__YOUR ASSIGNMENT__.
Return a faithful copy of all the entries, omitting the images.
DATA RECORDS: Begin
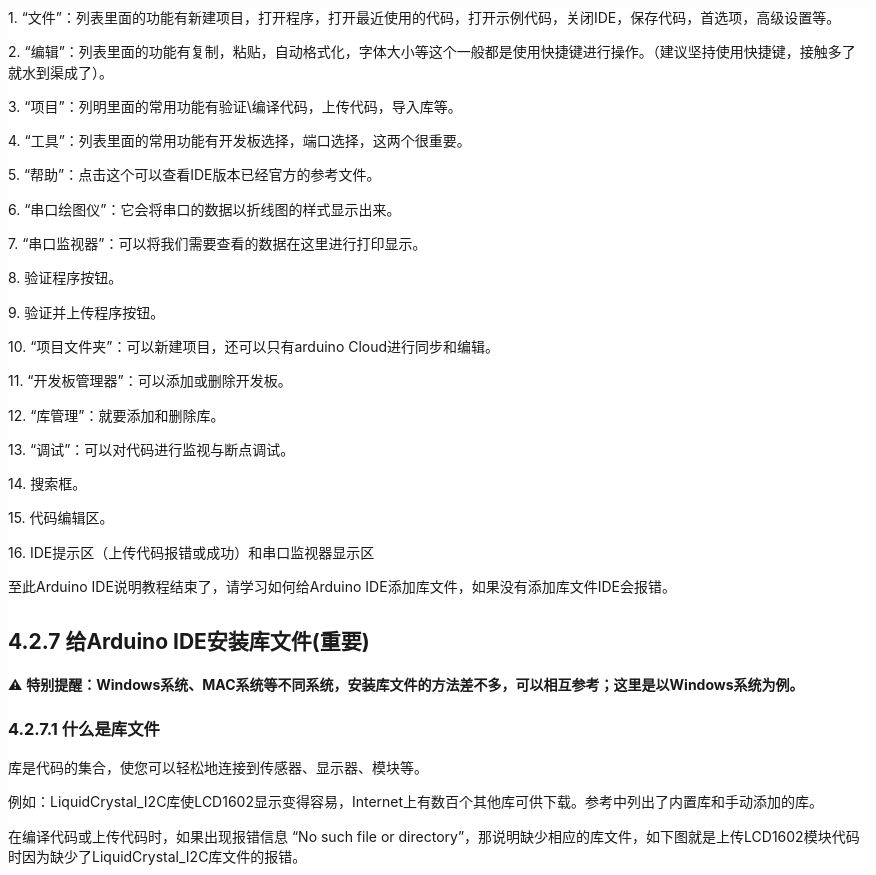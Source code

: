 1\. “文件”：列表里面的功能有新建项目，打开程序，打开最近使用的代码，打开示例代码，关闭IDE，保存代码，首选项，高级设置等。

2\. “编辑”：列表里面的功能有复制，粘贴，自动格式化，字体大小等这个一般都是使用快捷键进行操作。（建议坚持使用快捷键，接触多了就水到渠成了）。

3\. “项目”：列明里面的常用功能有验证\编译代码，上传代码，导入库等。

4\. “工具”：列表里面的常用功能有开发板选择，端口选择，这两个很重要。

5\. “帮助”：点击这个可以查看IDE版本已经官方的参考文件。

6\. “串口绘图仪”：它会将串口的数据以折线图的样式显示出来。

7\. “串口监视器”：可以将我们需要查看的数据在这里进行打印显示。

8\. 验证程序按钮。

9\. 验证并上传程序按钮。

10\. “项目文件夹”：可以新建项目，还可以只有arduino Cloud进行同步和编辑。

11\. “开发板管理器”：可以添加或删除开发板。

12\. “库管理”：就要添加和删除库。

13\. “调试”：可以对代码进行监视与断点调试。

14\. 搜索框。

15\. 代码编辑区。

16\. IDE提示区（上传代码报错或成功）和串口监视器显示区

至此Arduino IDE说明教程结束了，请学习如何给Arduino IDE添加库文件，如果没有添加库文件IDE会报错。

## 4.2.7 给Arduino IDE安装库文件(**重要**)

⚠️ **特别提醒：Windows系统、MAC系统等不同系统，安装库文件的方法差不多，可以相互参考；这里是以Windows系统为例。**

### 4.2.7.1 什么是库文件

库是代码的集合，使您可以轻松地连接到传感器、显示器、模块等。

例如：LiquidCrystal_I2C库使LCD1602显示变得容易，Internet上有数百个其他库可供下载。参考中列出了内置库和手动添加的库。 

在编译代码或上传代码时，如果出现报错信息 “No such file or directory”，那说明缺少相应的库文件，如下图就是上传LCD1602模块代码时因为缺少了LiquidCrystal_I2C库文件的报错。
DATA RECORDS: End
__WRITTEN ANSWER__.
Source code

: 1\. “文件”：列表里面的功能有新建项目，打开程序，打开最近使用的代码，打开示例代码，关闭IDE，保存代码，首选项，高级设置等。

2\. “编辑”：列表里面的功能有复制，粘贴，自动格式化，字体大小等这个一般都是使用快捷键进行操作。（建议坚持使用快捷键，接触多了就水到渠成了）。

3\. “项目”：列明里面的常用功能有验证\编译代码，上传代码，导入库等。

4\. “工具”：列表里面的常用功能有开发板选择，端口选择，这两个很重要。

5\. “帮助”：点击这个可以查看IDE版本已经官方的参考文件。

6\. “串口绘图仪”：它会将串口的数据以折线图的样式显示出来。

7\. “串口监视器”：可以将我们需要查看的数据在这里进行打印显示。

8\. 验证程序按钮。

9\. 验证并上传程序按钮。

10\. “项目文件夹”：可以新建项目，还可以只有arduino Cloud进行同步和编辑。

11\. “开发板管理器”：可以添加或删除开发板。

12\. “库管理”：就要添加和删除库。

13\. “调试”：可以对代码进行监视与断点调试。

14\. 搜索框。

15\. 代码编辑区。

16\. IDE提示区（上传代码报错或成功）和串口监视器显示区

至此Arduino IDE说明教程结束了，请学习如何给Arduino IDE添加库文件，如果没有添加库文件IDE会报错。

## 4.2.7 给Arduino IDE安装库文件(**重要**)

⚠️ **特别提醒：Windows系统、MAC系统等不同系统，安装库文件的方法差不多，可以相互参考；这里是以Windows系统为例。**

### 4.2.7.1 什么是库文件

库是代码的集合，使您可以轻松地连接到传感器、显示器、模块等。

例如：LiquidCrystal_I2C库使LCD1602显示变得容易，Internet上有数百个其他库可供下载。参考中列出了内置库和手动添加的库。 

在编译代码或上传代码时，如果出现报错信息 “No such file or directory”，那说明缺少相应的库文件，如下图就是上传LCD1602模块代码时因为缺少了LiquidCrystal_I2C库文件的报错。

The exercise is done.